By Brian Swint and Jennifer Ryan
Sept. 1 (Bloomberg) -- U.K. mortgage approvals dropped to the lowest since at least 1999 and manufacturing contracted for a fourth month as the economy staggered toward a recession.
Banks granted 33,000 loans for house purchases in July, the fewest since comparable data began nine years ago, the Bank of England said in London today. An index based on a survey of factories by the Chartered Institute of Purchasing and Supply stayed below 50 in August, indicating contraction.
Prime Minister Gordon Brown will announce measures this week to shore up the economy as the Bank of England battles the fastest inflation in more than a decade, which may prevent it from cutting the main interest rate on Sept. 4. The squeeze on lending stalled economic growth in the second quarter and damaged the housing market, where prices are falling by the most since at least 2001.
``We're in for a prolonged period of weak growth that will likely go into a recession,'' said Amit Kara, an economist at UBS AG in London who formerly worked at the central bank. ``There's an argument for cutting rates this week but I don't think they will because of increasing inflation pressures.''
The pound fell to the lowest level since April 2006 against the dollar today and traded at $1.8033 as of 11:48 a.m. in London. The currency dropped to a record low against the euro and traded at 81.19 pence per euro. U.K. stocks declined for the first time in four days.
The Bank of England reported that the value of home loans rose to 3.23 billion pounds ($5.83 billion) in July from 3.14 billion pounds in June. The figure is down from 9.35 billion pounds in July 2007.
Housing Decline
Hometrack Ltd. said today the average cost of a residential property in England and Wales slipped 5.3 percent from a year earlier in August. A recovery in prices is ``still some way off,'' said Richard Donnell, director of research.
The slump has led to a collapse in support for Brown since he took over from Tony Blair 15 months ago and reduced the popularity of the ruling Labour Party to the lowest since it took office. Labour trailed behind the opposition Conservative Party, led by David Cameron, by 20 percentage points in recent opinion polls.

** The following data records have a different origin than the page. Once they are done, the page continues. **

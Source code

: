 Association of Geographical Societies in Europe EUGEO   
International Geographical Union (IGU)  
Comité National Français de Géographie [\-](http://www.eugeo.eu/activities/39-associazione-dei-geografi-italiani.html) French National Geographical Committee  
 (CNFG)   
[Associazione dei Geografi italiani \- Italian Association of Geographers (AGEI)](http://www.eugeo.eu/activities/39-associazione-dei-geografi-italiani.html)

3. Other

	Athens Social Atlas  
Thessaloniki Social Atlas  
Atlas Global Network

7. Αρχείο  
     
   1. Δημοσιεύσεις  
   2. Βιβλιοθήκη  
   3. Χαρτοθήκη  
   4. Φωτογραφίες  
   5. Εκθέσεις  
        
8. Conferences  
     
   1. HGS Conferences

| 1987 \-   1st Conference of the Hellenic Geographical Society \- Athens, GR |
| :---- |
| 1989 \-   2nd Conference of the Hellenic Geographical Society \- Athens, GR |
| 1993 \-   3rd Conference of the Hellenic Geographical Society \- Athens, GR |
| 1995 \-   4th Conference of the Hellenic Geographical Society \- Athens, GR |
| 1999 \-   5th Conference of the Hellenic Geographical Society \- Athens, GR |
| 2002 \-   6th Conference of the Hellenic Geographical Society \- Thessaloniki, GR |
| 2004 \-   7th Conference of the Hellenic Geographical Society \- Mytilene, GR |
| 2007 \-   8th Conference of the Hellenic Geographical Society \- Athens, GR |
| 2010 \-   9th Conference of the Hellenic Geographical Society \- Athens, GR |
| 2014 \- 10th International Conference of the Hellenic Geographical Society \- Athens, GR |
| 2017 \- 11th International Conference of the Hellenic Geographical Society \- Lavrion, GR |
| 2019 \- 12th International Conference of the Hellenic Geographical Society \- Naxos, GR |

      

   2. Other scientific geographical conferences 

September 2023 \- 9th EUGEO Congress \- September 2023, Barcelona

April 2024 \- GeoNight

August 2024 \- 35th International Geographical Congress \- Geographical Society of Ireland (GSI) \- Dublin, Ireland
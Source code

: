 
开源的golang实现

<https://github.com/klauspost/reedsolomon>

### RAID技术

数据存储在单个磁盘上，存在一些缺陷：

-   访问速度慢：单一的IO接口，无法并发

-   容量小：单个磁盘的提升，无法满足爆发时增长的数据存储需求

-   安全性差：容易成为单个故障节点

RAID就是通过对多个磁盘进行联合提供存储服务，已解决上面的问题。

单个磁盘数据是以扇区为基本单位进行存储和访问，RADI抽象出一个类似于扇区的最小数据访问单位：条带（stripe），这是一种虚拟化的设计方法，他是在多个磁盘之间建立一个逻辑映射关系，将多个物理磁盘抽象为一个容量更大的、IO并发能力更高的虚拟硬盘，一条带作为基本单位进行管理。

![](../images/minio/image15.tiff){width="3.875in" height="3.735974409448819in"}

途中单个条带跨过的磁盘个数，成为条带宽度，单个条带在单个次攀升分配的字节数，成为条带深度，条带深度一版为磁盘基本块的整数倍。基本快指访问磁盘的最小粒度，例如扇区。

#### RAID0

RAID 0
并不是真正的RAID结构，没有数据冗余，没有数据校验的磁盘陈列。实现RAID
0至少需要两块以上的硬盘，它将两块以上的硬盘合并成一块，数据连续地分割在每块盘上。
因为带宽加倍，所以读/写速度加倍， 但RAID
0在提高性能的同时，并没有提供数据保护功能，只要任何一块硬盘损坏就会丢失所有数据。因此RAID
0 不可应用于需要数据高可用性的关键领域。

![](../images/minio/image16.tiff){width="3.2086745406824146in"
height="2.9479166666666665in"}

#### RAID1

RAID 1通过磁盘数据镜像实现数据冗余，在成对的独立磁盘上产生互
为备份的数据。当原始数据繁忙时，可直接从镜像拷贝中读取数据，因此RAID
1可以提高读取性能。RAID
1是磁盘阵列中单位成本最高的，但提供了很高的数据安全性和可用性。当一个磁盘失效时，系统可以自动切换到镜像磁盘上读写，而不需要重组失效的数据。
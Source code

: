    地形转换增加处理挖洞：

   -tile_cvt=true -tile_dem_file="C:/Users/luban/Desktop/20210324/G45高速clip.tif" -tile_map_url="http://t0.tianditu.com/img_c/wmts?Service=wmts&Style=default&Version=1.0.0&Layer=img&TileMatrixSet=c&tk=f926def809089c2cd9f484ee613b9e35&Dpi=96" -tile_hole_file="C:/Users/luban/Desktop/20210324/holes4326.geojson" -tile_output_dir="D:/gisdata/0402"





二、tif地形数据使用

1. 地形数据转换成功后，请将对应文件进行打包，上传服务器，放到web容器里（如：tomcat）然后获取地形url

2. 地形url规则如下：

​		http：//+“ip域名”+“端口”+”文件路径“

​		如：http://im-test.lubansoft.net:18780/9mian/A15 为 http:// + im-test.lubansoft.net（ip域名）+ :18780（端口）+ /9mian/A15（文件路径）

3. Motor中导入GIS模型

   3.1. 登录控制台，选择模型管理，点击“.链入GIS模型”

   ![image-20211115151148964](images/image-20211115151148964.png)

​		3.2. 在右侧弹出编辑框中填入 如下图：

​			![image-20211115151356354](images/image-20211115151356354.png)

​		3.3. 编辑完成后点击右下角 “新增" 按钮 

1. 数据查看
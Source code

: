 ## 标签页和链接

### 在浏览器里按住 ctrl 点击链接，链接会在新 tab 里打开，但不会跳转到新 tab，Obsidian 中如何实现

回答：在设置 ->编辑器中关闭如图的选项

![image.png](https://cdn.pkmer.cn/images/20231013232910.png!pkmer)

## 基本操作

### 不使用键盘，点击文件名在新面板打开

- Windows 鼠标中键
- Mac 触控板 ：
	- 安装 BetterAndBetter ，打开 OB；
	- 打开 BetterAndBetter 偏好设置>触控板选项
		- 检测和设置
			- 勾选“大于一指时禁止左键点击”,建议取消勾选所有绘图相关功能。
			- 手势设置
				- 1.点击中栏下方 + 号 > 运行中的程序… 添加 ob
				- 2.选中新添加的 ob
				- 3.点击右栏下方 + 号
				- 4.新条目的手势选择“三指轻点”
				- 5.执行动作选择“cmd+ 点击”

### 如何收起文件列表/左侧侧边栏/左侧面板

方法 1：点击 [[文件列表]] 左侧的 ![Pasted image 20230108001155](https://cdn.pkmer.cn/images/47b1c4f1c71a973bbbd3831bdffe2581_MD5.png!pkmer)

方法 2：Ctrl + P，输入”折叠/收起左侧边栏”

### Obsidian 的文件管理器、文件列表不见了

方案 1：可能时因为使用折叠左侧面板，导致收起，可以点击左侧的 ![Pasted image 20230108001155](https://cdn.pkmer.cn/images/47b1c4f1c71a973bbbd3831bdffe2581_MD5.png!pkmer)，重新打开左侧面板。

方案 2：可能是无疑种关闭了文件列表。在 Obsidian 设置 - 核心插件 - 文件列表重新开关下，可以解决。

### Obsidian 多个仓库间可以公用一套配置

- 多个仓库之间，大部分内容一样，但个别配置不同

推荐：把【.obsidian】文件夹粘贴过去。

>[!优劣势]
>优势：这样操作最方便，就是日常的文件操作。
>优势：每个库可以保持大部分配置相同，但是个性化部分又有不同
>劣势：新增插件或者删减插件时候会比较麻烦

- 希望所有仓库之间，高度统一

Brown will hand U.K. local government authorities money to buy homes, a person familiar with the plan said last week, as part of a package to prevent the economy entering its first recession since 1991. Chancellor of the Exchequer Alistair Darling said in a Guardian newspaper interview Aug. 30 that the U.K. is facing ``arguably the worst'' economic crisis for the last 60 years.
Darling's comments contrast with those of Prime Minister Gordon Brown, who said Britain is better placed to weather global economic storms now than in the late 1970s and in the early 1990s.
Credit Squeeze
``After a massive debt-fuelled boom in asset prices and spending over recent years, the hangover of high debt levels among households and companies are now likely to trigger an extended period of falling asset prices,'' Michael Saunders, chief western European economist at Citigroup Inc. in London, wrote in a note today. ``The erosion of real incomes and profits from high commodity prices just adds to the pain.''
Financial institutions are reluctant to lend to one another almost a year after a freeze in interbank lending. Bank losses from the collapse of the U.S. subprime mortgage market now exceed $500 billion.
Oil prices, which surged to a record in July, are damping demand for manufactured goods and squeezing factories' margins. The euro area, Britain's biggest export market, contracted 0.2 percent in the second quarter. The U.K. failed to grow for the first time since 1992.
The Chartered Institute of Purchasing and Supply's index of manufacturing stood at 45.9 after 44.1 in July, the lowest since December 1998. Economists predicted 44, the median of 31 forecasts in a Bloomberg News survey showed. Readings below 50 signal contraction.
All 61 economists in a Bloomberg News survey predict the central bank will leave the key rate at 5 percent for a fifth month on Sept. 4.